Prompt =>
Every entry that follows should be repeated exactly; drop the images.

Listed records =>
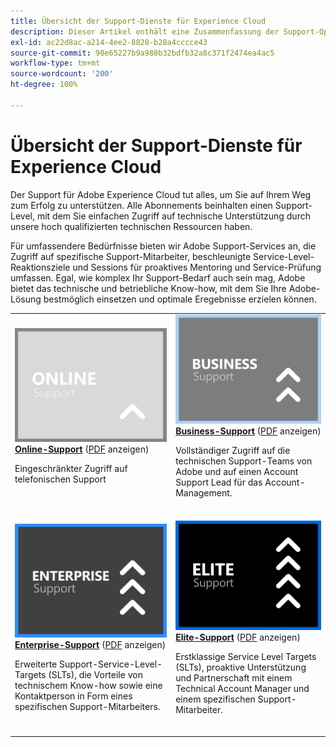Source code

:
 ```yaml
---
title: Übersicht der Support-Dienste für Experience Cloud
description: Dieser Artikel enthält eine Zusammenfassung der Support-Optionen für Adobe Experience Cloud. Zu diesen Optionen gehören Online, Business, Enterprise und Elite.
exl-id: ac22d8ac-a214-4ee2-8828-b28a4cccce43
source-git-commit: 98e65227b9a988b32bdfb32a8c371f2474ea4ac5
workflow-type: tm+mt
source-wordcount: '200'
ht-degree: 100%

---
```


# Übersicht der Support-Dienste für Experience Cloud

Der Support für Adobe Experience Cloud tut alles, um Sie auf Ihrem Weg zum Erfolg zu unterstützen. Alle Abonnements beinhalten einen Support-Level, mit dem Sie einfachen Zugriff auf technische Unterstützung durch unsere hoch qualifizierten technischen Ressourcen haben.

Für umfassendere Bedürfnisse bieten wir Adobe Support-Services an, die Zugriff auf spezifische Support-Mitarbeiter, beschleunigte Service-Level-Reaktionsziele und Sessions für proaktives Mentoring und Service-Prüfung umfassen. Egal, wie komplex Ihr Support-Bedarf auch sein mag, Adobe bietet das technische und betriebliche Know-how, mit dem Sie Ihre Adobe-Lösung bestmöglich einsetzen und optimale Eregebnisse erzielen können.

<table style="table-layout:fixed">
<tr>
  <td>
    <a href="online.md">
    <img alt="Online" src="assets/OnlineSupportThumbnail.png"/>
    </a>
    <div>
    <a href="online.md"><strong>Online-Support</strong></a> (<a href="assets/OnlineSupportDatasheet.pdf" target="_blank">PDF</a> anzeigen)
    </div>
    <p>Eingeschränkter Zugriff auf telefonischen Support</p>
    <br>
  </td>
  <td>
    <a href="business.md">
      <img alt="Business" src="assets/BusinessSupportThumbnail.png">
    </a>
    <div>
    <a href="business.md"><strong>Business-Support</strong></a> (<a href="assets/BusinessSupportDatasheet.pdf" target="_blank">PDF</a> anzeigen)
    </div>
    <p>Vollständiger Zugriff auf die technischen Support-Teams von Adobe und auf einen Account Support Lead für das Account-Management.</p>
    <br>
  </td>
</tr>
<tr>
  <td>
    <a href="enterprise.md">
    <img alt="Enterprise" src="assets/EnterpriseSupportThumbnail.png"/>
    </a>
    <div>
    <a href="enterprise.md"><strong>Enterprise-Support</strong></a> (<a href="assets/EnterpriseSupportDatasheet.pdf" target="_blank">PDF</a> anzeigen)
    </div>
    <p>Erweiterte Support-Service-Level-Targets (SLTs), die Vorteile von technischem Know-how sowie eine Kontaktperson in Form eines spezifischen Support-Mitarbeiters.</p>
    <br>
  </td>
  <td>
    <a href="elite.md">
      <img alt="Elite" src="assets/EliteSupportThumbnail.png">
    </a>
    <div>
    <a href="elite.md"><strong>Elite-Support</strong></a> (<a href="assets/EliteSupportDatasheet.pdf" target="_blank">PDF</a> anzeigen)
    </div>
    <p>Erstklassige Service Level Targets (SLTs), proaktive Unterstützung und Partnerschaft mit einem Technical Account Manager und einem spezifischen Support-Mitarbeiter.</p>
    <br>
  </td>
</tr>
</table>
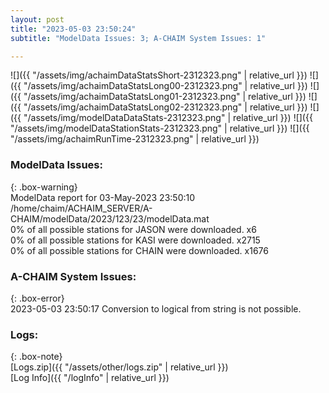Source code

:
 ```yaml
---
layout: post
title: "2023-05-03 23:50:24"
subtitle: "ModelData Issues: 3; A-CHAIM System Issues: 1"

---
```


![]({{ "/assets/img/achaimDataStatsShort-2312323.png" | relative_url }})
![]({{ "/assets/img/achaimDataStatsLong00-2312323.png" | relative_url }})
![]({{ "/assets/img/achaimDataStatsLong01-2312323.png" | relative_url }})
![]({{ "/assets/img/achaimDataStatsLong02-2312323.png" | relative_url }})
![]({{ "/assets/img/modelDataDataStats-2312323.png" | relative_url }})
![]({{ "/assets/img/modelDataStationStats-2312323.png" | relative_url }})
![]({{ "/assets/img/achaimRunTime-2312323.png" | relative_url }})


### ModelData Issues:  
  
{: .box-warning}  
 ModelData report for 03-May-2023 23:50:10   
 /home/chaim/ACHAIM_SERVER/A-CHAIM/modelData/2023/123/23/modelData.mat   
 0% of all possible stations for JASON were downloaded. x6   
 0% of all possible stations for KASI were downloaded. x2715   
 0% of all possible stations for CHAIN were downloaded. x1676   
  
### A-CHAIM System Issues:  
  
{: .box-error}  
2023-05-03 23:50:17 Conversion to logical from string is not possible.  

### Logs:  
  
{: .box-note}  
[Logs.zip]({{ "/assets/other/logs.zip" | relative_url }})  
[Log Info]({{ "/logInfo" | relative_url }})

Task output =>
Source code

:
 ```yaml
---
title: Übersicht der Support-Dienste für Experience Cloud
description: Dieser Artikel enthält eine Zusammenfassung der Support-Optionen für Adobe Experience Cloud. Zu diesen Optionen gehören Online, Business, Enterprise und Elite.
exl-id: ac22d8ac-a214-4ee2-8828-b28a4cccce43
source-git-commit: 98e65227b9a988b32bdfb32a8c371f2474ea4ac5
workflow-type: tm+mt
source-wordcount: '200'
ht-degree: 100%

---
```


# Übersicht der Support-Dienste für Experience Cloud

Der Support für Adobe Experience Cloud tut alles, um Sie auf Ihrem Weg zum Erfolg zu unterstützen. Alle Abonnements beinhalten einen Support-Level, mit dem Sie einfachen Zugriff auf technische Unterstützung durch unsere hoch qualifizierten technischen Ressourcen haben.

Für umfassendere Bedürfnisse bieten wir Adobe Support-Services an, die Zugriff auf spezifische Support-Mitarbeiter, beschleunigte Service-Level-Reaktionsziele und Sessions für proaktives Mentoring und Service-Prüfung umfassen. Egal, wie komplex Ihr Support-Bedarf auch sein mag, Adobe bietet das technische und betriebliche Know-how, mit dem Sie Ihre Adobe-Lösung bestmöglich einsetzen und optimale Eregebnisse erzielen können.

<table style="table-layout:fixed">
<tr>
  <td>
    <a href="online.md">
    <img alt="Online" src="assets/OnlineSupportThumbnail.png"/>
    </a>
    <div>
    <a href="online.md"><strong>Online-Support</strong></a> (<a href="assets/OnlineSupportDatasheet.pdf" target="_blank">PDF</a> anzeigen)
    </div>
    <p>Eingeschränkter Zugriff auf telefonischen Support</p>
    <br>
  </td>
  <td>
    <a href="business.md">
      <img alt="Business" src="assets/BusinessSupportThumbnail.png">
    </a>
    <div>
    <a href="business.md"><strong>Business-Support</strong></a> (<a href="assets/BusinessSupportDatasheet.pdf" target="_blank">PDF</a> anzeigen)
    </div>
    <p>Vollständiger Zugriff auf die technischen Support-Teams von Adobe und auf einen Account Support Lead für das Account-Management.</p>
    <br>
  </td>
</tr>
<tr>
  <td>
    <a href="enterprise.md">
    <img alt="Enterprise" src="assets/EnterpriseSupportThumbnail.png"/>
    </a>
    <div>
    <a href="enterprise.md"><strong>Enterprise-Support</strong></a> (<a href="assets/EnterpriseSupportDatasheet.pdf" target="_blank">PDF</a> anzeigen)
    </div>
    <p>Erweiterte Support-Service-Level-Targets (SLTs), die Vorteile von technischem Know-how sowie eine Kontaktperson in Form eines spezifischen Support-Mitarbeiters.</p>
    <br>
  </td>
  <td>
    <a href="elite.md">
      <img alt="Elite" src="assets/EliteSupportThumbnail.png">
    </a>
    <div>
    <a href="elite.md"><strong>Elite-Support</strong></a> (<a href="assets/EliteSupportDatasheet.pdf" target="_blank">PDF</a> anzeigen)
    </div>
    <p>Erstklassige Service Level Targets (SLTs), proaktive Unterstützung und Partnerschaft mit einem Technical Account Manager und einem spezifischen Support-Mitarbeiter.</p>
    <br>
  </td>
</tr>
</table>
Source code

:
 ```yaml
---
layout: post
title: "2023-05-03 23:50:24"
subtitle: "ModelData Issues: 3; A-CHAIM System Issues: 1"

---
```


![]({{ "/assets/img/achaimDataStatsShort-2312323.png" | relative_url }})
![]({{ "/assets/img/achaimDataStatsLong00-2312323.png" | relative_url }})
![]({{ "/assets/img/achaimDataStatsLong01-2312323.png" | relative_url }})
![]({{ "/assets/img/achaimDataStatsLong02-2312323.png" | relative_url }})
![]({{ "/assets/img/modelDataDataStats-2312323.png" | relative_url }})
![]({{ "/assets/img/modelDataStationStats-2312323.png" | relative_url }})
![]({{ "/assets/img/achaimRunTime-2312323.png" | relative_url }})


### ModelData Issues:  
  
{: .box-warning}  
 ModelData report for 03-May-2023 23:50:10   
 /home/chaim/ACHAIM_SERVER/A-CHAIM/modelData/2023/123/23/modelData.mat   
 0% of all possible stations for JASON were downloaded. x6   
 0% of all possible stations for KASI were downloaded. x2715   
 0% of all possible stations for CHAIN were downloaded. x1676   
  
### A-CHAIM System Issues:  
  
{: .box-error}  
2023-05-03 23:50:17 Conversion to logical from string is not possible.  

### Logs:  
  
{: .box-note}  
[Logs.zip]({{ "/assets/other/logs.zip" | relative_url }})  
[Log Info]({{ "/logInfo" | relative_url }})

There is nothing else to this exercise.